**TASK DESCRIPTION**
The answer must be every line from the entries below that contains "predictions".

**EXTRACTED ENTRIES**
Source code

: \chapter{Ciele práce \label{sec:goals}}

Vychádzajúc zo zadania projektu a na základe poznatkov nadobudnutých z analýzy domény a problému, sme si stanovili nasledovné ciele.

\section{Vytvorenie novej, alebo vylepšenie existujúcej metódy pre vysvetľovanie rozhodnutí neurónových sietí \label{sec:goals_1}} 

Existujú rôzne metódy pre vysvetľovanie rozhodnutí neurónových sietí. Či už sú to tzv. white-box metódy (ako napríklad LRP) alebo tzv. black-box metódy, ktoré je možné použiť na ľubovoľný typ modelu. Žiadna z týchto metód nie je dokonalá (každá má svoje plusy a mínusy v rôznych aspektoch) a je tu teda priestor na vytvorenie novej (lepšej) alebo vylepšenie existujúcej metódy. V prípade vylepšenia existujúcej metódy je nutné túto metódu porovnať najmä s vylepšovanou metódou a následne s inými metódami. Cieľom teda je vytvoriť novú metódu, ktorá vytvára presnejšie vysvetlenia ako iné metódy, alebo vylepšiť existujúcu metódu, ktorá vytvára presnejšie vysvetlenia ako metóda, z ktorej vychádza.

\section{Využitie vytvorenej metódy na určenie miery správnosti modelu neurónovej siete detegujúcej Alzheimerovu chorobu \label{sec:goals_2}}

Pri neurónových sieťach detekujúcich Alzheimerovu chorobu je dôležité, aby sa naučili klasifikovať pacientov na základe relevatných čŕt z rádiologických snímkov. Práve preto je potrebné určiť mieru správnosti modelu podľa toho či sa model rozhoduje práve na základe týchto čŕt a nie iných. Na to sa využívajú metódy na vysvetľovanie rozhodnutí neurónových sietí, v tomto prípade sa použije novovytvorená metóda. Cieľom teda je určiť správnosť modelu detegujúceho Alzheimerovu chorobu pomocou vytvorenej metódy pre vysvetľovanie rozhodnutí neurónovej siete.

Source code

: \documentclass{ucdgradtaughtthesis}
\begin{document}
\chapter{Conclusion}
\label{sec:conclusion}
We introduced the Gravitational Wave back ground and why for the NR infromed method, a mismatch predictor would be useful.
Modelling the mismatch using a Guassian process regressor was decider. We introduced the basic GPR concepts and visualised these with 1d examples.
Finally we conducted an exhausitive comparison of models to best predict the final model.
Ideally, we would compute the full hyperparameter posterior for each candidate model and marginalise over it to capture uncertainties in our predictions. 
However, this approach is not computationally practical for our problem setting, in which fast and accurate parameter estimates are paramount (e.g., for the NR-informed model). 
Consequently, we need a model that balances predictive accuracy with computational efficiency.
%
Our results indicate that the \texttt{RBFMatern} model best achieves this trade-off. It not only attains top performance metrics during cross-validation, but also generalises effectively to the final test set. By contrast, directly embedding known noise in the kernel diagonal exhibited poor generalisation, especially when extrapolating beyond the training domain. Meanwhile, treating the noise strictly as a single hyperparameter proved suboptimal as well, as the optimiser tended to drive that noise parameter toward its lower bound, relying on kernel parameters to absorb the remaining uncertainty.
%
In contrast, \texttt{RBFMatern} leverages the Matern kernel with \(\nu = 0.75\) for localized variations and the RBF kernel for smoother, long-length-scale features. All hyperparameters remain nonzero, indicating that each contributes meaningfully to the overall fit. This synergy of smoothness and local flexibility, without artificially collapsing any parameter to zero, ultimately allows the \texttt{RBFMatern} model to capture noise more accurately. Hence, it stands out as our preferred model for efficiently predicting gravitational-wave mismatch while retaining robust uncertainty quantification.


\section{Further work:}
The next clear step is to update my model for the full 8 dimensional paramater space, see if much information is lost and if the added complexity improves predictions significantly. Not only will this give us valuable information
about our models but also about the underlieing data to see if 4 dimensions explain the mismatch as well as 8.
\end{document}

**RESULT OF THIS EXERCISE**
Ideally, we would compute the full hyperparameter posterior for each candidate model and marginalise over it to capture uncertainties in our predictions. 
The next clear step is to update my model for the full 8 dimensional paramater space, see if much information is lost and if the added complexity improves predictions significantly. Not only will this give us valuable information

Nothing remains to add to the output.